Wade caught his breath. He shook from head to foot as with a chill.
“You say—Pole, you say—”
“Yes, I met 'em comin' out o' the Globe Hotel—that little resort jest off'n Decatur Street. They was comin' out o' the side-door, an' me an' them met face to face. Minnie, she turned as white as a sheet, but Thad sorter laughed like it was a good joke, an' winked at me. I bowed to 'em an' passed on, but I seed 'em lookin' back, an' then they motioned to me to stop, an' they come to me. Minnie set in to cryin' an' begun tellin' me not to take the news back home—that her an' Thad loved each other so much she jest had to play the trick on you an' go as fur as Atlanta with 'im. She said he was comin' back after he got located, an' that they was goin' to git decently married an' so on. An' that devilish Thad smiled an' sorter pulled his cheek down from his left eye an' said, 'Yes, Pole, we are a-goin' to git married. That is, when the proper times comes.'”
A sigh escaped Jeff Wade's tense lips.
“Are you plumb shore the two done wrong down thar, Baker?” he asked.
Pole pulled his mustache and looked at the ground. A smile dawned and died on his face.
“Well, I reckon they wasn't down thar to attend a Sunday-school convention, Jeff.
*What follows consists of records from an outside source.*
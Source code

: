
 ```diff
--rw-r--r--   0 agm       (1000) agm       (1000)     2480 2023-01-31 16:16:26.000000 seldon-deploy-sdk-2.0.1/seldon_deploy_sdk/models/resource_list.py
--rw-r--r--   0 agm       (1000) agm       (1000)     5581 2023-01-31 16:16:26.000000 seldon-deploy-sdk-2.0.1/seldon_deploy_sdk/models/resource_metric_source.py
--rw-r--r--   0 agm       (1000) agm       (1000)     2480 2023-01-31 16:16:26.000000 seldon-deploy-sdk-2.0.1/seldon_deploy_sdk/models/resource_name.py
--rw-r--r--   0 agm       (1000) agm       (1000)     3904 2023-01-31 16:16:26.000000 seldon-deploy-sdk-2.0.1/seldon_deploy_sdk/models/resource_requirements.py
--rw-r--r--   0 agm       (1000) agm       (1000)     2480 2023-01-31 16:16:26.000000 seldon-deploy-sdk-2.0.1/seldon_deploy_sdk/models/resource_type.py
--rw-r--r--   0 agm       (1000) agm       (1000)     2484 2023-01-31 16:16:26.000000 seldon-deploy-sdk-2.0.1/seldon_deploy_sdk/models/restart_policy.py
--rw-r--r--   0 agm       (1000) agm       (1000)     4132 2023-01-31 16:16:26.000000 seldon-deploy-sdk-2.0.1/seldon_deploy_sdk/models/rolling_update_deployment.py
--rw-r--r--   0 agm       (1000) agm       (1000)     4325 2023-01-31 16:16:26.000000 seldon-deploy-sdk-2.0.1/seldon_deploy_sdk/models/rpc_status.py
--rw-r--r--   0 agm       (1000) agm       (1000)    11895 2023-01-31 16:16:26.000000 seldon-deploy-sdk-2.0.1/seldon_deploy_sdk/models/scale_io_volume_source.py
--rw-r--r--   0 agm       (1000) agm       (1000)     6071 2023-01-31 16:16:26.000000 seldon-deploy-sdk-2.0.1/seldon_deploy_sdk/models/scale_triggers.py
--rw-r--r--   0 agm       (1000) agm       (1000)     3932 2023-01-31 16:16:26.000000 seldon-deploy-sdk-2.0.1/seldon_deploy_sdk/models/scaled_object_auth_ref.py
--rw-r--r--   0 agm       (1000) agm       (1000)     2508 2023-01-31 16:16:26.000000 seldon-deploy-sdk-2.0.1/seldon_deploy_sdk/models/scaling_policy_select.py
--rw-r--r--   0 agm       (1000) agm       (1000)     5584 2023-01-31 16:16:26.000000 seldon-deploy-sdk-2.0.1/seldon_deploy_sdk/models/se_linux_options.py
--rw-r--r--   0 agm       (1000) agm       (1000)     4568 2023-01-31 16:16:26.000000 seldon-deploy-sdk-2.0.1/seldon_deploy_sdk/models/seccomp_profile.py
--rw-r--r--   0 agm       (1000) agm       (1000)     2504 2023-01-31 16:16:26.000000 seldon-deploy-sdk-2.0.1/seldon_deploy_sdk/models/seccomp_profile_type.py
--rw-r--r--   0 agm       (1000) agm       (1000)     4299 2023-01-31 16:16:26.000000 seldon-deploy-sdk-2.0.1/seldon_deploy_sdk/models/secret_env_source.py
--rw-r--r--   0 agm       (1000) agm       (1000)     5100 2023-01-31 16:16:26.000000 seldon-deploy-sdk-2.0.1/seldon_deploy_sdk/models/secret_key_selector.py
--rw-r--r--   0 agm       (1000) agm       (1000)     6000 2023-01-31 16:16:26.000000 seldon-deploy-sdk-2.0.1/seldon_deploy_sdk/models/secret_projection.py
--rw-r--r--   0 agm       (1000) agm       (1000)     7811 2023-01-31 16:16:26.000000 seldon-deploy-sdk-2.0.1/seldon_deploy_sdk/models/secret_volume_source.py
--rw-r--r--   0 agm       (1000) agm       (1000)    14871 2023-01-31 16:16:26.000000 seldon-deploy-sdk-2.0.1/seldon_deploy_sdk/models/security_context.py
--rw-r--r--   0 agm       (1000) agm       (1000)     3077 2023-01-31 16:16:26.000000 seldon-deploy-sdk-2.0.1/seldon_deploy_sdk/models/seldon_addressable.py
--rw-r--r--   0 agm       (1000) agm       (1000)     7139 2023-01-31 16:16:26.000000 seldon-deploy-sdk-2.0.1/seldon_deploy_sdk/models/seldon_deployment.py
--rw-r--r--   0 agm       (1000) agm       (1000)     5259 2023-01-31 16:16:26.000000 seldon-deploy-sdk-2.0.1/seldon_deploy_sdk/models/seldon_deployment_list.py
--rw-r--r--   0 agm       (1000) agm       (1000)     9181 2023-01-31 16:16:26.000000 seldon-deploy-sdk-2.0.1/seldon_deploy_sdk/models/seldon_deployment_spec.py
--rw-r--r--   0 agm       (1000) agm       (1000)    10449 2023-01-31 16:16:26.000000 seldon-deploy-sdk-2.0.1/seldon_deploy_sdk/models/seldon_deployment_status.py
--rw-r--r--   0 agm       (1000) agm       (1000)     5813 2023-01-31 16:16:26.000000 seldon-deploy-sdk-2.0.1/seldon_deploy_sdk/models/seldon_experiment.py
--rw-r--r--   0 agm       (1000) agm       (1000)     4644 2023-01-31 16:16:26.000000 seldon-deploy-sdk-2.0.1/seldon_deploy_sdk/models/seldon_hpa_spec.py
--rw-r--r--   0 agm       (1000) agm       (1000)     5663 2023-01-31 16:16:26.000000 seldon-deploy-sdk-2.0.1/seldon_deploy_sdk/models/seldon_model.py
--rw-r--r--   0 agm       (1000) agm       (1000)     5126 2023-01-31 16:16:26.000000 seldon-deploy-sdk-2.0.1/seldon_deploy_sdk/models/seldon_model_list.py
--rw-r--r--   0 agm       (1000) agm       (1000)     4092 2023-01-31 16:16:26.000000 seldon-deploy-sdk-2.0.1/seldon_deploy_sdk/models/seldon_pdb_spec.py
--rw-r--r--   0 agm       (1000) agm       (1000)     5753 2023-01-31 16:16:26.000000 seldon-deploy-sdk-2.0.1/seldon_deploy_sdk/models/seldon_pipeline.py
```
They didn't have that look to me. But I was so worried fer fear I mought be doin' a woman injustice in my mind, that, after they left me, to make sure, I went in the office o' the hotel. The clerk was standin' thar doin' nothin', an' so I axed 'im who that young couple was that had jest gone out, an' he laughed an' said they was a newly married pair from up in the mountains—'Mr. an' Mrs. Sam Buncombe,' an' he showed me whar Thad had writ the names in his scrawlin' hand-write on the book. The clerk said that fer a freshly linked couple they headed off any he'd ever had in his bridal-chamber. He said they was orderin' some sort o' drink every minute in the day, an' that they made so much racket overhead that he had to stop 'em several times. He said they danced jigs an' sung nigger songs. He said he'd never married hisse'f—that he'd always been afeard to make the riffle, but that ef he could be shore matrimony was like that, that he'd find him a consort 'fore sundown or break his neck tryin'.”